### [Task to carry out]
Reading down the listing below, count the lines where the word "core" shows up, then give only that count.

----- Provided entries

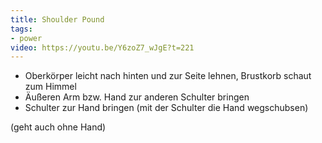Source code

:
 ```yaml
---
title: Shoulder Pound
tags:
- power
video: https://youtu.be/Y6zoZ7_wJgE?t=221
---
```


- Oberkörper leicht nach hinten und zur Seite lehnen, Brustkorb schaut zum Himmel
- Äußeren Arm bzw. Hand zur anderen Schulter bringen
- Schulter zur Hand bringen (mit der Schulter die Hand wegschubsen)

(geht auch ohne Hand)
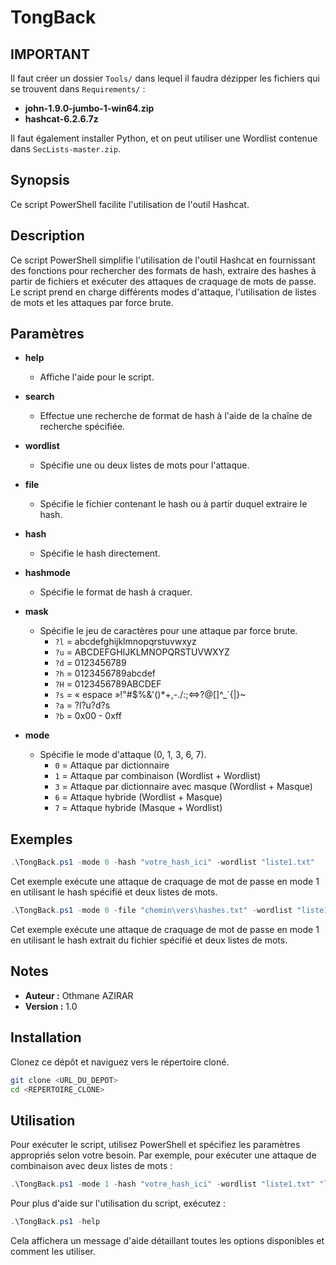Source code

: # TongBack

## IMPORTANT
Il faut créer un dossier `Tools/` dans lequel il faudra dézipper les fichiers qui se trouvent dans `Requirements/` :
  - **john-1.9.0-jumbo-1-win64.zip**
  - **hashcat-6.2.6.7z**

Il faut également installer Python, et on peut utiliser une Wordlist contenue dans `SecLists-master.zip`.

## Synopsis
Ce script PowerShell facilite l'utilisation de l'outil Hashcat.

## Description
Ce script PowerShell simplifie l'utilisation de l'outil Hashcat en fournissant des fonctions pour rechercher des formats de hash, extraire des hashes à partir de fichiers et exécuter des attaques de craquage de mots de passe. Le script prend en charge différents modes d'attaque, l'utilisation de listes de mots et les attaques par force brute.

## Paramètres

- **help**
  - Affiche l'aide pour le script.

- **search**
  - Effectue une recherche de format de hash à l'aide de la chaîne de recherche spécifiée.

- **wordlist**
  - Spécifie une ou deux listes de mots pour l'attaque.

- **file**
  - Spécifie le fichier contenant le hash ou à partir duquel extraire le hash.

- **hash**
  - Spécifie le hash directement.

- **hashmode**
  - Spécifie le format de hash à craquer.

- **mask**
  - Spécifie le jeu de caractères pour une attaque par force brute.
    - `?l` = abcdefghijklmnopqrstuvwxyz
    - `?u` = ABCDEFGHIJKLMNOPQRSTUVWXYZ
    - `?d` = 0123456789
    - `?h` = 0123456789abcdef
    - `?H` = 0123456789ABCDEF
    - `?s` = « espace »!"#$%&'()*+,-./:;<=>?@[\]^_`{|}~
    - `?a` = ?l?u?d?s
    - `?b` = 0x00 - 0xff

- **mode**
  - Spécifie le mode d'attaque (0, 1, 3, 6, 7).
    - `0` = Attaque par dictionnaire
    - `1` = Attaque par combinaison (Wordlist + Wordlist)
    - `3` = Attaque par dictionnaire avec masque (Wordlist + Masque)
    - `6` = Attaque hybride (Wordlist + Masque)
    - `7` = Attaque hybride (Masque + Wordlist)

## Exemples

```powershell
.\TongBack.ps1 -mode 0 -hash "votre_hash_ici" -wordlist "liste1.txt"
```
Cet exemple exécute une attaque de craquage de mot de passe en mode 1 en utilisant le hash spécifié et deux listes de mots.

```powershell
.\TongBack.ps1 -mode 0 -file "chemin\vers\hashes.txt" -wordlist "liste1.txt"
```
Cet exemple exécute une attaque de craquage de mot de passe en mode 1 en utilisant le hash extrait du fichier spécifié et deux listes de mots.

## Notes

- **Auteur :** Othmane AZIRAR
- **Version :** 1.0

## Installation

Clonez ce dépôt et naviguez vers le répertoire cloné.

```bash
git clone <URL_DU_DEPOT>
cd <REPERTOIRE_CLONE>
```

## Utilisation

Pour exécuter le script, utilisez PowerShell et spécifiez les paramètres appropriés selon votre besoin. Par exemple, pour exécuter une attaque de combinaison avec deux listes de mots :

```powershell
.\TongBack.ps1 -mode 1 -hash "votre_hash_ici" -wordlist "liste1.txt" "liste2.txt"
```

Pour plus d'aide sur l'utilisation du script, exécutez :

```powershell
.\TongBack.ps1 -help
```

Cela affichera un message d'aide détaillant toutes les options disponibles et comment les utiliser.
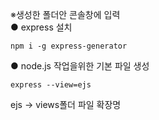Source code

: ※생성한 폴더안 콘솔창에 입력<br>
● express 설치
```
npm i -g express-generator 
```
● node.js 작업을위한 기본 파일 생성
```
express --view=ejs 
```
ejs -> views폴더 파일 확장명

----------
----- Provided entries

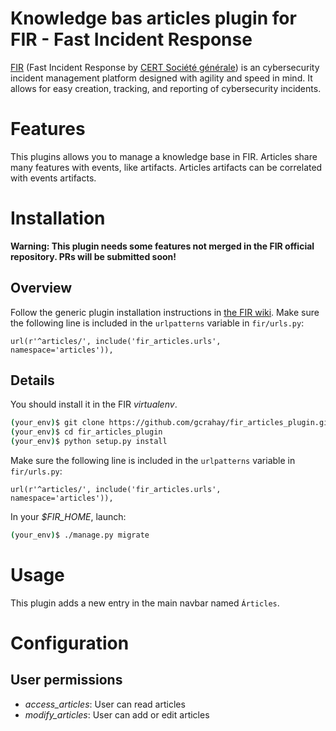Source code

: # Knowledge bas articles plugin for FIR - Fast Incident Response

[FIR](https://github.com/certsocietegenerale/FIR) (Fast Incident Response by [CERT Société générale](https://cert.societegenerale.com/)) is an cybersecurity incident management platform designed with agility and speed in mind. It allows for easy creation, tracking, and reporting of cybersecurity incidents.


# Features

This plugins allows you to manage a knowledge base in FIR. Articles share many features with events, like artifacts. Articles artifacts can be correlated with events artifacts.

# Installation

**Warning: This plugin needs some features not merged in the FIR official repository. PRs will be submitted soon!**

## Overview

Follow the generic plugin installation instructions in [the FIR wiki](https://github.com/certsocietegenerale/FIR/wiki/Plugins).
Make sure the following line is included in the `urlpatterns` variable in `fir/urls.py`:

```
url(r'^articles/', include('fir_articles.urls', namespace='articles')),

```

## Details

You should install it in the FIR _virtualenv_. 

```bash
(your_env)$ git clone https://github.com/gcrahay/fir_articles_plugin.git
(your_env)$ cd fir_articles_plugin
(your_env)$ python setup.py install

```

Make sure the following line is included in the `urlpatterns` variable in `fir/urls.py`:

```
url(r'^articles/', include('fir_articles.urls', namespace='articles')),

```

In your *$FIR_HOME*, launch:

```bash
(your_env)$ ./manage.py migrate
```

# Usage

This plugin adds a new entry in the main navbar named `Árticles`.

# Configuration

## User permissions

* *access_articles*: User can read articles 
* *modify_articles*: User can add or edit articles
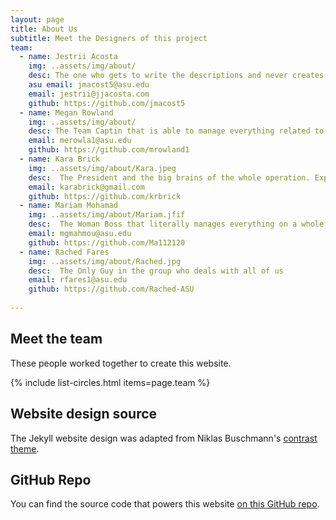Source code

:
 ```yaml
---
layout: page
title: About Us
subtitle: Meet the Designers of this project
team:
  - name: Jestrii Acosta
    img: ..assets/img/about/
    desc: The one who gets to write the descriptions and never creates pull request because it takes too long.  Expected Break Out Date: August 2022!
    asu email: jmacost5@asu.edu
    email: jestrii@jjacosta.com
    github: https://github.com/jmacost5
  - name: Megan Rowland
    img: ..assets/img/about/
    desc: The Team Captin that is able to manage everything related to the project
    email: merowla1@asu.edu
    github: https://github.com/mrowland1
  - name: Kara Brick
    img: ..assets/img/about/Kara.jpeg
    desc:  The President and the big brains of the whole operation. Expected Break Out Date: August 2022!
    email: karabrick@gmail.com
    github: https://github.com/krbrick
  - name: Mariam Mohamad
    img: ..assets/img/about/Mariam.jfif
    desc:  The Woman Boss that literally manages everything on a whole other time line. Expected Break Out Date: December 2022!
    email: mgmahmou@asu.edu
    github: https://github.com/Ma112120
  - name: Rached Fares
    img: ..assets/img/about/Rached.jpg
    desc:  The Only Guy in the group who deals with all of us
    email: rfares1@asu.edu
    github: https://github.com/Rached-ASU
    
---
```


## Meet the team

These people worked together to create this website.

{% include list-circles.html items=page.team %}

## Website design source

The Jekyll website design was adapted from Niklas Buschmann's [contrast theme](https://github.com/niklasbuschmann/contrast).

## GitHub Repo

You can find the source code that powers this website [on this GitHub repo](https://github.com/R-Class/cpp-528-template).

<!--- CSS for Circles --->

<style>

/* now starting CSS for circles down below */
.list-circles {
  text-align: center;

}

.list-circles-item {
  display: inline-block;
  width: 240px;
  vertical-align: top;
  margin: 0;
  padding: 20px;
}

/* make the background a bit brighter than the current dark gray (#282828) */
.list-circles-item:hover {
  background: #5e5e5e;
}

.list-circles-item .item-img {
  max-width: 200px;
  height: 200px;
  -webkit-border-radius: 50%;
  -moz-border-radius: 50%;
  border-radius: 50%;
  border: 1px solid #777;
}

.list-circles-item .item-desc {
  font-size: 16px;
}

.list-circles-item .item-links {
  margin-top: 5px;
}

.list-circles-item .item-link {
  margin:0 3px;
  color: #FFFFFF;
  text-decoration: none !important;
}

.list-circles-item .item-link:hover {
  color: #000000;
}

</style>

----------
----- Provided entries

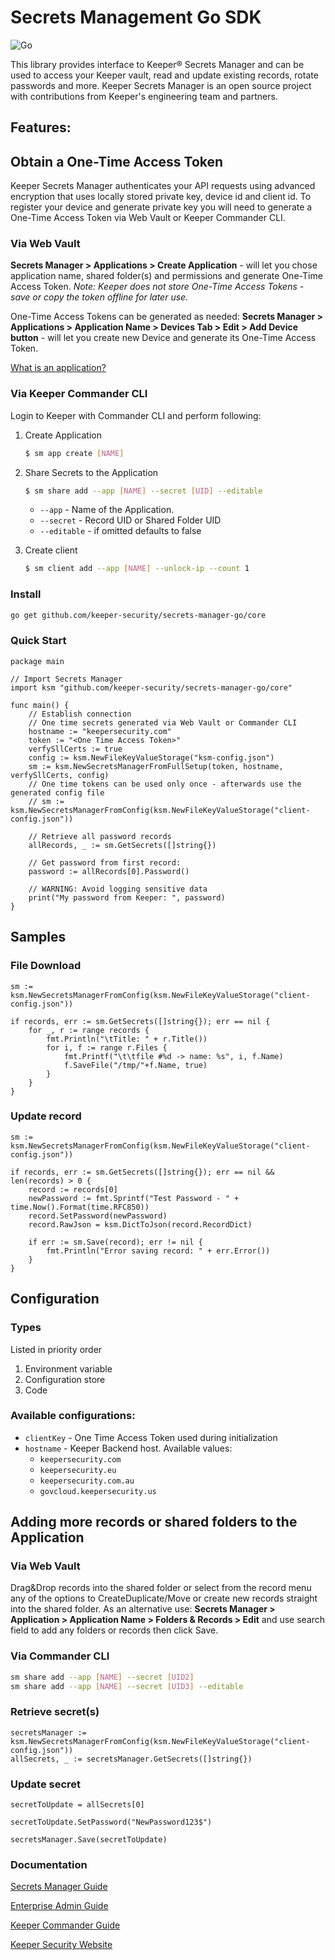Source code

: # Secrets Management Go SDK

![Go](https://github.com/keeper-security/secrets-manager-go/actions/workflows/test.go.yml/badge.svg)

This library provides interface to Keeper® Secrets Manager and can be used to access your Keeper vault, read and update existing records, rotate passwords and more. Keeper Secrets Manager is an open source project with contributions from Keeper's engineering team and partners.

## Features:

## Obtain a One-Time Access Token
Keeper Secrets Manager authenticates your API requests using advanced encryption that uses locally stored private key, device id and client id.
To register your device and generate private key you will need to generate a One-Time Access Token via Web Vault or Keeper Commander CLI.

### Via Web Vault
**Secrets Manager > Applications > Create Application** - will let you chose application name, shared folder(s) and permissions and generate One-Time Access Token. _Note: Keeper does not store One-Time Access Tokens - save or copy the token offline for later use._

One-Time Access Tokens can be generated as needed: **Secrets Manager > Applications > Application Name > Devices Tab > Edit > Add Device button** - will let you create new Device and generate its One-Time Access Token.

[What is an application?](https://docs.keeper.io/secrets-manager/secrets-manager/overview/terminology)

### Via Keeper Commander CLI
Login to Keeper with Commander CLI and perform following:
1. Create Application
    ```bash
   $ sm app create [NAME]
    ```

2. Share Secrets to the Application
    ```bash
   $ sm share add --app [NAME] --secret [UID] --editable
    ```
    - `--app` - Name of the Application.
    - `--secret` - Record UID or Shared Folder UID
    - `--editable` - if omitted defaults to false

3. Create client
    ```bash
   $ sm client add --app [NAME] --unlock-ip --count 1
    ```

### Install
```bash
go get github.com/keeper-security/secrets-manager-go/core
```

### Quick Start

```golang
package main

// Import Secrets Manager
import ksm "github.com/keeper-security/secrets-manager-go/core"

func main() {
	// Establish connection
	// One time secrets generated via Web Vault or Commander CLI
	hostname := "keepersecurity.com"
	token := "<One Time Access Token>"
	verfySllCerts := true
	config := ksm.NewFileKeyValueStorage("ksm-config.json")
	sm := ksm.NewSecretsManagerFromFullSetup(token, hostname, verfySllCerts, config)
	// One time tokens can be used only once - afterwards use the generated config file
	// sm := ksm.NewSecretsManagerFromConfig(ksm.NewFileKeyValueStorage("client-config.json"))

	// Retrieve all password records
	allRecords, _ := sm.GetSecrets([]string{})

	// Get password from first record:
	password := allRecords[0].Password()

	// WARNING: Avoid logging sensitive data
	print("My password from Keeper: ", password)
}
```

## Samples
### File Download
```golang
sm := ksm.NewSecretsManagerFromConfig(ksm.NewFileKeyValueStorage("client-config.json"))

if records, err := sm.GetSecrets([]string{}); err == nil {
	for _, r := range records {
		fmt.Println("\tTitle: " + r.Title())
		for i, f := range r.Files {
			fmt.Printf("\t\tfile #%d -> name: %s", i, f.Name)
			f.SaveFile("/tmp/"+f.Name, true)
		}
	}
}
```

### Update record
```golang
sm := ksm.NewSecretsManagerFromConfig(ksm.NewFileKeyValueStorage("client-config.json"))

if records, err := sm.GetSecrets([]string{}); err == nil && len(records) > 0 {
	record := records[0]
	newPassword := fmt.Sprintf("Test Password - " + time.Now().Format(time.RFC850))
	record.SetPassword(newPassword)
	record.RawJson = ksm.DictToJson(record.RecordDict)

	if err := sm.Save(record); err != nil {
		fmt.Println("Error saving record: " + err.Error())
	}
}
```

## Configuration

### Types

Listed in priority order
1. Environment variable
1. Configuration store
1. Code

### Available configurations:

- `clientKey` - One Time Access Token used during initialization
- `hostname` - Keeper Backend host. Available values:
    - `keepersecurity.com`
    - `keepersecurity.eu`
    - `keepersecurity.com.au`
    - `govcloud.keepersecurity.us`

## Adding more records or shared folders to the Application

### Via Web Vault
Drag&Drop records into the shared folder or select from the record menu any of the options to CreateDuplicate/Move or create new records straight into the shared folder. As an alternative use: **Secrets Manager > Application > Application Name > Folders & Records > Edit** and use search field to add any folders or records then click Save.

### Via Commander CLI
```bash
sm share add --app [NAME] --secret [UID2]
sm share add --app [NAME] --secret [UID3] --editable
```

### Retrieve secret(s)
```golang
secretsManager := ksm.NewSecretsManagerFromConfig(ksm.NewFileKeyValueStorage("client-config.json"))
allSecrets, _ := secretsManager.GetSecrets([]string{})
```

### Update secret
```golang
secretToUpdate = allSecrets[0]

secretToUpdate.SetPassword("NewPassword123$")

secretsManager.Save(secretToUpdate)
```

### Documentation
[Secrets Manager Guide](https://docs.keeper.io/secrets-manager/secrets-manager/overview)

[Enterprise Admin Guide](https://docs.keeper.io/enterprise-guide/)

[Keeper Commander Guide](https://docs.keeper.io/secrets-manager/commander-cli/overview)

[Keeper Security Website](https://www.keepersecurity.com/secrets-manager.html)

----------

### [The answer]
2